__Extracted records__.
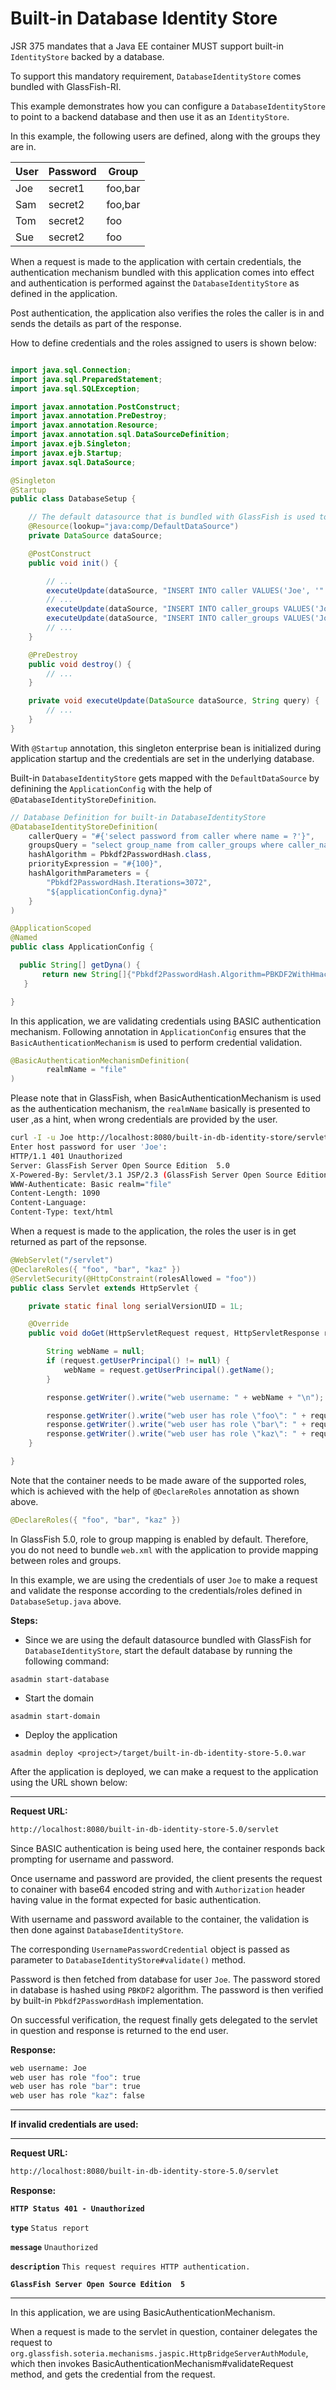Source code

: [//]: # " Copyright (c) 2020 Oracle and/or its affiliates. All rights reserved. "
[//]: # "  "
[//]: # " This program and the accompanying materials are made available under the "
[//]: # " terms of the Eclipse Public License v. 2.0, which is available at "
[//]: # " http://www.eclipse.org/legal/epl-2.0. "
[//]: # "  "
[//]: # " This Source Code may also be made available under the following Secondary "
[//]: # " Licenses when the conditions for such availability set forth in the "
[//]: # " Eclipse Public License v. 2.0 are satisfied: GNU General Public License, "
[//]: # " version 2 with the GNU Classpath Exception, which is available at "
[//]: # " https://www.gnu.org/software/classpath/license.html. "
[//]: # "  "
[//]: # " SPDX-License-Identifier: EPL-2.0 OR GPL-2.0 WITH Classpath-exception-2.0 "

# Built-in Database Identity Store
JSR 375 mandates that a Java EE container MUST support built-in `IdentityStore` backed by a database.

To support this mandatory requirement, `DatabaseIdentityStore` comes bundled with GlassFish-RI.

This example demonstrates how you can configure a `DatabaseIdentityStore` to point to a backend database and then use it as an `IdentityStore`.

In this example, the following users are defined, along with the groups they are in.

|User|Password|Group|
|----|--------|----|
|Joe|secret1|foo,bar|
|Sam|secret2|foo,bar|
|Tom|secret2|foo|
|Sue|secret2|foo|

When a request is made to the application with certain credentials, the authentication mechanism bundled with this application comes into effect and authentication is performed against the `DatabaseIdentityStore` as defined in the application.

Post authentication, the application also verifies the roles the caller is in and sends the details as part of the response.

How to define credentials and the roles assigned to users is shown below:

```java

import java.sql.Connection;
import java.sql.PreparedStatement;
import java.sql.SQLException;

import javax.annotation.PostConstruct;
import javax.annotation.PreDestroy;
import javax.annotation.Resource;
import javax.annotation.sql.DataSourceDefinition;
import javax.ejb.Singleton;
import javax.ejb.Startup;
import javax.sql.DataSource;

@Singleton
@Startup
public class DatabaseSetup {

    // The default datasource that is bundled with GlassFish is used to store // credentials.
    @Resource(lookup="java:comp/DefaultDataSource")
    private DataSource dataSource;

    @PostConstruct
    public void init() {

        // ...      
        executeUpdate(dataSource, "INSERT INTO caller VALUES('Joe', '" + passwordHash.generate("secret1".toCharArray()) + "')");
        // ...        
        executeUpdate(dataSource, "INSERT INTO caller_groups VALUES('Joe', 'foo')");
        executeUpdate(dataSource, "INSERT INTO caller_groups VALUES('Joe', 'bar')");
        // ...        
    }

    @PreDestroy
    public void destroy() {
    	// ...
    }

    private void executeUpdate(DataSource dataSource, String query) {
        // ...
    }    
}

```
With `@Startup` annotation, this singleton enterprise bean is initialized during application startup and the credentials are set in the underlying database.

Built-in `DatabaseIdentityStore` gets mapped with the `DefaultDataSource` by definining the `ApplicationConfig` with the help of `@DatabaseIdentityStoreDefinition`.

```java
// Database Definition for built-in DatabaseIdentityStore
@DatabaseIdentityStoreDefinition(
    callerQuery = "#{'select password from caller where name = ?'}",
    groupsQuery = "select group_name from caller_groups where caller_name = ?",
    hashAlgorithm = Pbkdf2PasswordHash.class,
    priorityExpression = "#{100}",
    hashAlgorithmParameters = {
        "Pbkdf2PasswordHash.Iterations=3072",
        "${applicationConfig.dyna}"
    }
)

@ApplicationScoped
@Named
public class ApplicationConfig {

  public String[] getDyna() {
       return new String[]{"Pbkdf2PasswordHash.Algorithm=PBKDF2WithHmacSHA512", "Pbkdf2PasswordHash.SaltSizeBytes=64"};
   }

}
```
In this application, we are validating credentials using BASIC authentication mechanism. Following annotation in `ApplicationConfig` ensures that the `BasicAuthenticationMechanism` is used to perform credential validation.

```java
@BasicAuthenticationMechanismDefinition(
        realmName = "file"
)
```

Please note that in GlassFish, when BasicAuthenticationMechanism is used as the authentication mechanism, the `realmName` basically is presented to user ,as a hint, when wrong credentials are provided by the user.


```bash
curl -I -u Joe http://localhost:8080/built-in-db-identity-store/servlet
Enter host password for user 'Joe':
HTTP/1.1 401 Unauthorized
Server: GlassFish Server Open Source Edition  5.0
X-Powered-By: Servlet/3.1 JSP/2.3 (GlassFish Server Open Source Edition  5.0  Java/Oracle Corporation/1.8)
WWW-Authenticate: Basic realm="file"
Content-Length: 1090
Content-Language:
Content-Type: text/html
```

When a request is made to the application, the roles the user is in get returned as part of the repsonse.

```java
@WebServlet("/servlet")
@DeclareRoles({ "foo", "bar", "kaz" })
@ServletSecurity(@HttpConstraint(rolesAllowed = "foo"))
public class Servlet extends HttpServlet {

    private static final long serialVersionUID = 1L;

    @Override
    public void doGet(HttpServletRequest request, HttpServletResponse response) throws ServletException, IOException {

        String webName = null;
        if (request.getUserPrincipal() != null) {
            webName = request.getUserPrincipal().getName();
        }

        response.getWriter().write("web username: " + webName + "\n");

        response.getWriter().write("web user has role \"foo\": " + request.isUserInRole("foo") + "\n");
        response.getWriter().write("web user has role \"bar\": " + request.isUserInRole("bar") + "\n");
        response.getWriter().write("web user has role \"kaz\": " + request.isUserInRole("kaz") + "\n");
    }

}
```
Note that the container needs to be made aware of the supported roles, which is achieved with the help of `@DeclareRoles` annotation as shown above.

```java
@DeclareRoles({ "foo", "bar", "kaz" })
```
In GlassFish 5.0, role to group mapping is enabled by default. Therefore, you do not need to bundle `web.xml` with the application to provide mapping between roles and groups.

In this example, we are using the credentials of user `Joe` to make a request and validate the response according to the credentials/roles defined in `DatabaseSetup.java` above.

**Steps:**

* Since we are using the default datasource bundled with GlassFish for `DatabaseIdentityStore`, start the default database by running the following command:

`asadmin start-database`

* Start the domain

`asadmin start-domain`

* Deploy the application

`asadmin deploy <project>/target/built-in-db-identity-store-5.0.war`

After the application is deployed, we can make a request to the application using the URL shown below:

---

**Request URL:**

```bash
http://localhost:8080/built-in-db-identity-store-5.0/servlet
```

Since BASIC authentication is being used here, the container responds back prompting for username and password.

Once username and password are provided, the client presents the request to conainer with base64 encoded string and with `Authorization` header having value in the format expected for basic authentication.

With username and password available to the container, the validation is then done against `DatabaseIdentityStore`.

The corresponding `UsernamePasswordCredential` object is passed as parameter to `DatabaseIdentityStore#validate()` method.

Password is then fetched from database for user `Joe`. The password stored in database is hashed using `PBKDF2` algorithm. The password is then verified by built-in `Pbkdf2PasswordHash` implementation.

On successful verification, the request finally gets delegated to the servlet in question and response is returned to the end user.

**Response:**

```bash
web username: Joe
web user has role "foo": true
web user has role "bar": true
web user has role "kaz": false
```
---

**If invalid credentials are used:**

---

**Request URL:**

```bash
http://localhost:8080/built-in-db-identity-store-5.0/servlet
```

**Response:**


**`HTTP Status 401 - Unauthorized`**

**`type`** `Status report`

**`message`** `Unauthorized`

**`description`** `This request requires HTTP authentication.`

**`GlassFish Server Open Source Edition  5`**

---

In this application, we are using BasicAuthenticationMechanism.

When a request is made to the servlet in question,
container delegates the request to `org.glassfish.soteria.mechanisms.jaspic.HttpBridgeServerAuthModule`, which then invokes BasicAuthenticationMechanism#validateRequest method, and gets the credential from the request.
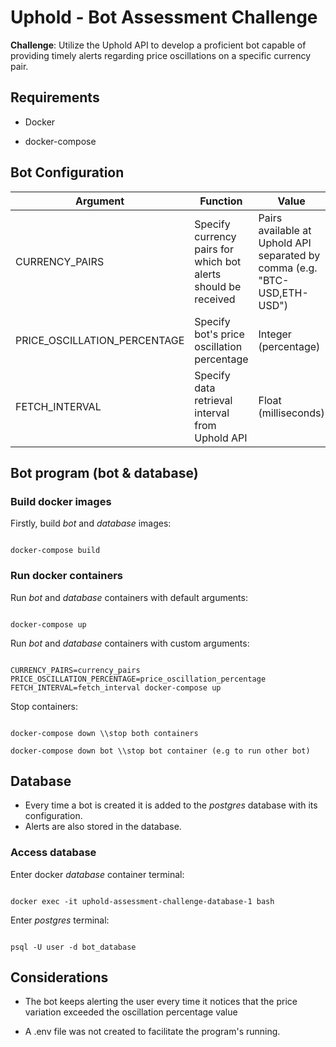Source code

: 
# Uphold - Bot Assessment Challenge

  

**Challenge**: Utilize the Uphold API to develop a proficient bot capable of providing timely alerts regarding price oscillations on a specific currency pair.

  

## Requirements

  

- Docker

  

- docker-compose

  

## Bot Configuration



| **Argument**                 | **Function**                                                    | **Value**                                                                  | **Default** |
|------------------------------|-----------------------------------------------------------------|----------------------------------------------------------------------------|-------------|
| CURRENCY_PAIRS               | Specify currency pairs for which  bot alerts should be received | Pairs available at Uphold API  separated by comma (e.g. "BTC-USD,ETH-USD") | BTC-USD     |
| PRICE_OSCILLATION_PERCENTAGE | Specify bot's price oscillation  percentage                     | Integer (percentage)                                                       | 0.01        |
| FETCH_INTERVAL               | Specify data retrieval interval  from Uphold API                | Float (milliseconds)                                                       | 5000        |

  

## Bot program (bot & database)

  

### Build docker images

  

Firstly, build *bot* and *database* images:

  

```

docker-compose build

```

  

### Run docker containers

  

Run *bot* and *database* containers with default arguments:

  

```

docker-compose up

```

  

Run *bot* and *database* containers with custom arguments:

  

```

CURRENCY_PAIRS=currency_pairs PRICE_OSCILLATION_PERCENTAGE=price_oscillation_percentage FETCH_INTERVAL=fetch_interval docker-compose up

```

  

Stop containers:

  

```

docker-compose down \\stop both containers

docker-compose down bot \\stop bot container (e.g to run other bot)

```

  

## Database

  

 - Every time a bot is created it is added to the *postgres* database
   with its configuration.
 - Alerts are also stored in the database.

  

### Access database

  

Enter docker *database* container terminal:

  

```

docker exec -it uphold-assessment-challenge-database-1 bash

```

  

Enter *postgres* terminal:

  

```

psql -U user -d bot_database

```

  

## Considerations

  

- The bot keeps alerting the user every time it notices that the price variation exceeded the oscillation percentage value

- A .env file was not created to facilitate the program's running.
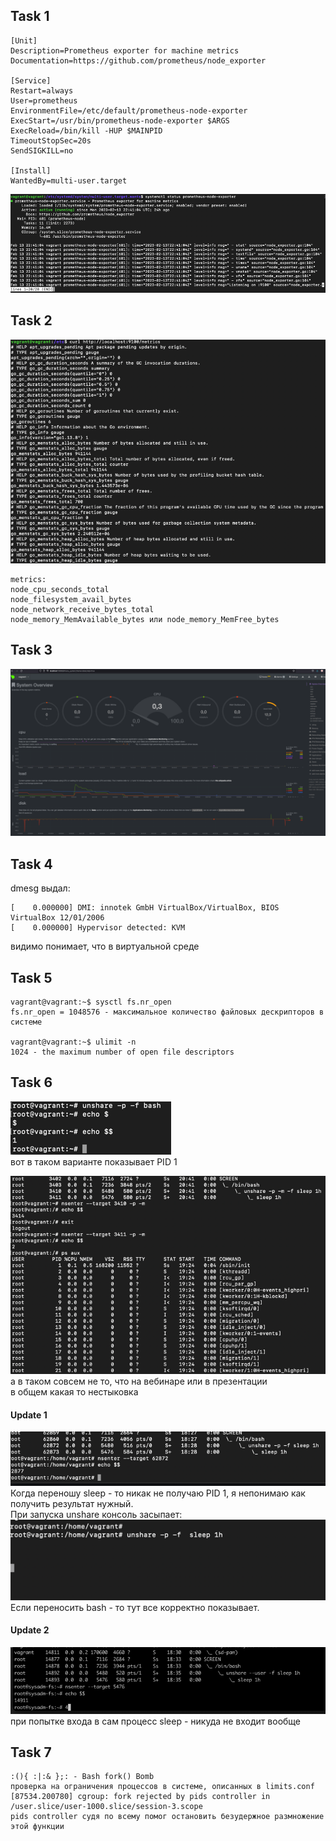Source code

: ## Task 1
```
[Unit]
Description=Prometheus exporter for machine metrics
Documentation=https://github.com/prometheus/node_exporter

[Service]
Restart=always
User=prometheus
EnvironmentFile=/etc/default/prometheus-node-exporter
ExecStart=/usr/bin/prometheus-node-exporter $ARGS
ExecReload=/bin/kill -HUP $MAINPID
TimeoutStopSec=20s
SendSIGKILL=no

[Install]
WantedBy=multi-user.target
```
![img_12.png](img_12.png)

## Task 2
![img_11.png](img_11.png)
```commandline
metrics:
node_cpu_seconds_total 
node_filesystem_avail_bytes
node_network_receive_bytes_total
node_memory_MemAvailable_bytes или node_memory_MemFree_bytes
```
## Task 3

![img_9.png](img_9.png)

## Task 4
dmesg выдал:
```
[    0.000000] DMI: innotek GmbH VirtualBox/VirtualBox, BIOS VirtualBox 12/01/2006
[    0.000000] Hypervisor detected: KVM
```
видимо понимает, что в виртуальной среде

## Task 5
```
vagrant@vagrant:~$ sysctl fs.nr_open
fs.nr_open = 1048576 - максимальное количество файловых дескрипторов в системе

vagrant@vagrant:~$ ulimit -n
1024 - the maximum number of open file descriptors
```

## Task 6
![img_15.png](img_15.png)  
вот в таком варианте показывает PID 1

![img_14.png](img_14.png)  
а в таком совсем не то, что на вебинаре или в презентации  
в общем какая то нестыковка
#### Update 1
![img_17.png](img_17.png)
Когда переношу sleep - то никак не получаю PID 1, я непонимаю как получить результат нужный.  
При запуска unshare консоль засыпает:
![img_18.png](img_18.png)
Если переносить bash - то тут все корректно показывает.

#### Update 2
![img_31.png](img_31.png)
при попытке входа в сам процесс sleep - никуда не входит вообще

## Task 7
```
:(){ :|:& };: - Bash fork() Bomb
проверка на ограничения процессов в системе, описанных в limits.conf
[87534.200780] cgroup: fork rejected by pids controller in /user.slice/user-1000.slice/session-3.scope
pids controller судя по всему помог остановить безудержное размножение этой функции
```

__What is needed__.
Begin at the first line of the records. Print every line through the one containing "are satisfied: GNU" exactly, but skip the pictures.

__Exercise response__.
Source code

: [//]: # " Copyright (c) 2020 Oracle and/or its affiliates. All rights reserved. "
[//]: # "  "
[//]: # " This program and the accompanying materials are made available under the "
[//]: # " terms of the Eclipse Public License v. 2.0, which is available at "
[//]: # " http://www.eclipse.org/legal/epl-2.0. "
[//]: # "  "
[//]: # " This Source Code may also be made available under the following Secondary "
[//]: # " Licenses when the conditions for such availability set forth in the "
[//]: # " Eclipse Public License v. 2.0 are satisfied: GNU General Public License, "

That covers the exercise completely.